Le campagne pubblicitarie si affidano ancora all’endorsement dei personaggi famosi per veicolare i loro messaggi. L’endorser, che per una serie di errate traduzioni in Italia si identifica con la figura del testimonial (nella tradizione anglosassone non è una celebrità ma una persona qualunque, la signora che rifiuta di scambiare il suo detersivo con un altro), rimane funzionale soprattutto nello spot televisivo e nei video pensati per il web. Un personaggio famoso, popolare e amato può far rimanere nella mente del consumatore un determinato prodotto, può consigliare usi nuovi di quel prodotto, trasmettere fiducia al consumatore o trasferire alcuni valori che lo caratterizzano al prodotto o all’azienda pubblicizzati.

In un settore importante come quello della pasta, che nel 2016 ha raggiunto un fatturato di quasi 4,5 miliardi di euro in Italia, la figura dell’endorser assume un ruolo particolare.
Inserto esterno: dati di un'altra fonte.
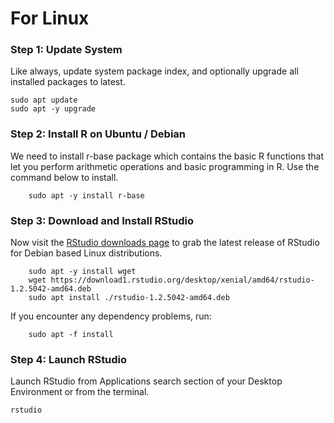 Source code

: # For Linux

### Step 1: Update System
Like always, update system package index, and optionally upgrade all installed packages to latest.
    
    sudo apt update
    sudo apt -y upgrade
### Step 2: Install R on Ubuntu / Debian
We need to install r-base package which contains the basic R functions that let you perform arithmetic operations and basic programming in R. Use the command below to install.
        
        sudo apt -y install r-base
### Step 3: Download and Install RStudio
Now visit the  [RStudio downloads page](https://rstudio.com/products/rstudio/download/#download) to grab the latest release of RStudio for Debian based Linux distributions.

        sudo apt -y install wget
        wget https://download1.rstudio.org/desktop/xenial/amd64/rstudio-1.2.5042-amd64.deb
        sudo apt install ./rstudio-1.2.5042-amd64.deb
If you encounter any dependency problems, run:
        
        sudo apt -f install
### Step 4: Launch RStudio
Launch RStudio from Applications search section of your Desktop Environment or from the terminal.
    
    rstudio

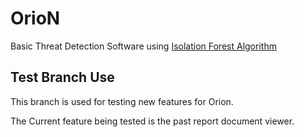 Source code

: # OrioN
Basic Threat Detection Software using [Isolation Forest Algorithm](https://www.geeksforgeeks.org/anomaly-detection-using-isolation-forest/#:~:text=Isolation%20Forest%20is%20an%20unsupervised%20anomaly%20detection%20algorithm,to%20isolate%20from%20the%20rest%20of%20the%20data.)

## Test Branch Use
This branch is used for testing new features for Orion. 

The Current feature being tested is the past report  document viewer.
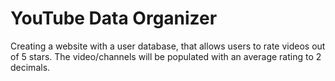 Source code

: <h1>YouTube Data Organizer</h1>

Creating a website with a user database, that allows users to rate
videos out of 5 stars. The video/channels will be populated with
an average rating to 2 decimals. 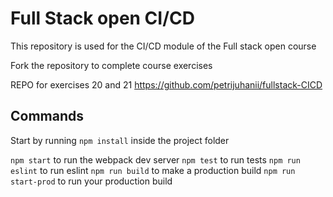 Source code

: # Full Stack open CI/CD

This repository is used for the CI/CD module of the Full stack open course

Fork the repository to complete course exercises

REPO for exercises 20 and 21 https://github.com/petrijuhanii/fullstack-CICD

## Commands

Start by running `npm install` inside the project folder

`npm start` to run the webpack dev server
`npm test` to run tests
`npm run eslint` to run eslint
`npm run build` to make a production build
`npm run start-prod` to run your production build
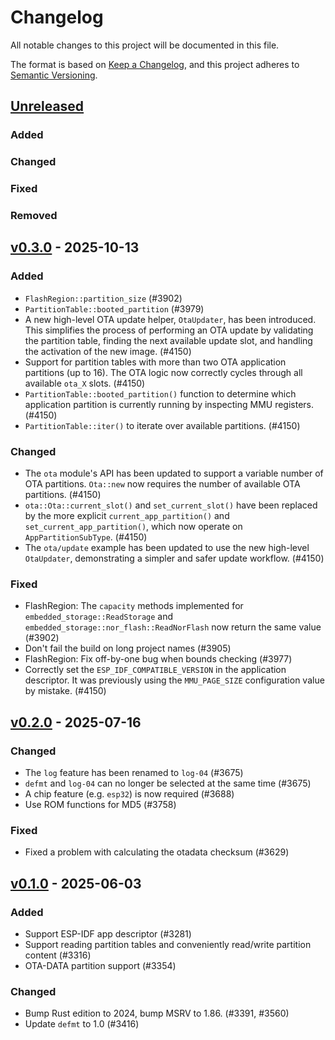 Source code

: # Changelog

All notable changes to this project will be documented in this file.

The format is based on [Keep a Changelog](https://keepachangelog.com/en/1.0.0/),
and this project adheres to [Semantic Versioning](https://semver.org/spec/v2.0.0.html).

## [Unreleased]

### Added


### Changed


### Fixed


### Removed


## [v0.3.0] - 2025-10-13

### Added

- `FlashRegion::partition_size` (#3902)
- `PartitionTable::booted_partition` (#3979)
- A new high-level OTA update helper, `OtaUpdater`, has been introduced. This simplifies the process of performing an OTA update by validating the partition table, finding the next available update slot, and handling the activation of the new image. (#4150)
- Support for partition tables with more than two OTA application partitions (up to 16). The OTA logic now correctly cycles through all available `ota_X` slots. (#4150)
- `PartitionTable::booted_partition()` function to determine which application partition is currently running by inspecting MMU registers. (#4150)
- `PartitionTable::iter()` to iterate over available partitions. (#4150)

### Changed

- The `ota` module's API has been updated to support a variable number of OTA partitions. `Ota::new` now requires the number of available OTA partitions. (#4150)
- `ota::Ota::current_slot()` and `set_current_slot()` have been replaced by the more explicit `current_app_partition()` and `set_current_app_partition()`, which now operate on `AppPartitionSubType`. (#4150)
- The `ota/update` example has been updated to use the new high-level `OtaUpdater`, demonstrating a simpler and safer update workflow. (#4150)

### Fixed

- FlashRegion: The `capacity` methods implemented for `embedded_storage::ReadStorage` and `embedded_storage::nor_flash::ReadNorFlash` now return the same value (#3902)
- Don't fail the build on long project names (#3905)
- FlashRegion: Fix off-by-one bug when bounds checking (#3977)
- Correctly set the `ESP_IDF_COMPATIBLE_VERSION` in the application descriptor. It was previously using the `MMU_PAGE_SIZE` configuration value by mistake. (#4150)

## [v0.2.0] - 2025-07-16

### Changed

- The `log` feature has been renamed to `log-04` (#3675)
- `defmt` and `log-04` can no longer be selected at the same time (#3675)
- A chip feature (e.g. `esp32`) is now required (#3688)
- Use ROM functions for MD5 (#3758)

### Fixed

- Fixed a problem with calculating the otadata checksum (#3629)

## [v0.1.0] - 2025-06-03

### Added

- Support ESP-IDF app descriptor (#3281)
- Support reading partition tables and conveniently read/write partition content (#3316)
- OTA-DATA partition support (#3354)

### Changed

- Bump Rust edition to 2024, bump MSRV to 1.86. (#3391, #3560)
- Update `defmt` to 1.0 (#3416)

[v0.1.0]: https://github.com/esp-rs/esp-hal/releases/tag/esp-bootloader-esp-idf-v0.1.0
[v0.2.0]: https://github.com/esp-rs/esp-hal/compare/esp-bootloader-esp-idf-v0.1.0...esp-bootloader-esp-idf-v0.2.0
[v0.3.0]: https://github.com/esp-rs/esp-hal/compare/esp-bootloader-esp-idf-v0.2.0...esp-bootloader-esp-idf-v0.3.0
[Unreleased]: https://github.com/esp-rs/esp-hal/compare/esp-bootloader-esp-idf-v0.3.0...HEAD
Analizzando alcune campagne pubblicitarie dei principali brand operanti in Italia, si nota l’ampio ricorso all’ironia, agli aspetti ludici del messaggio e alla simpatia. La credibilità della persona famosa, che un tempo certificava il prodotto pubblicizzato, oggi è messa al servizio del sorriso, di quel sentimento positivo che può attivare associazioni favorevoli durante l’acquisto.

Tutto è iniziato nel 2002, quindi un po’ di tempo fa. Divella, azienda pugliese che detiene una quota di mercato dell’8,1% in Italia (Fonte Iri –Sole 24 Ore, dati riferiti al 2014), selezionò come endorser per la sua campagna pubblicitaria una figura celebre, mitica e senza tempo come quella di Totò. Gli spot ebbero molto successo sia in Italia che nei circuiti internazionali, sdoganando i temi dell’allegria e della risata connessi a questa tipologia di bene. Da allora il binomio pasta – ironia si è ripetuto più volte, fino ad alcune campagne attualmente on air.

Viene in mente, ad esempio, la scelta di De Cecco, azienda con sede a Pescara e una quota di mercato del 12,3% in Italia. Nel 2013 De Cecco ha mandato on air in tv e web lo spot “I segreti della buona pasta”, interpretato dal’attore e regista Michele La Ginestra. Il grande pubblico ricorderà La Ginestra soprattutto per la partecipazione alla popolare serie tv I Cesaroni. Nello spot, focalizzato sull’atto del preparare un piatto di pasta, domina l’ironia, il sorriso e la simpatia dell’endorser, mentre tutto il resto, dagli arredi, al condimento, risulta evanescente e piatto.

Leggermente diversa appare la scelta di Voiello, che sempre secondo i dati Iri – Sole 24 Ore deteneva nel 2014 una quota di mercato del 2,9% in Italia. In questo 2017 l’azienda partenopea si è affidata all’endorsement di Antonino Cannavacciuolo, noto chef che imperversa nelle più importanti trasmissioni di cucina. In questo caso l’endorser mantiene la originaria funzione di esperto che genera fiducia e rafforza l’indicazione geografica della marca. Vale la pena notare, tuttavia, che Voiello ha scelto uno dei più simpatici chef sulla scena, quindi il riferimento agli aspetti ludici dello stare a tavola (e in cucina) è esplicito. E anche Barilla, leader del mercato italiano con una quota del 32,1% (sempre riferendoci al 2014), sta declinando sempre più l’endorsement dell’attore Nicola Favino in chiave divertente e allegra.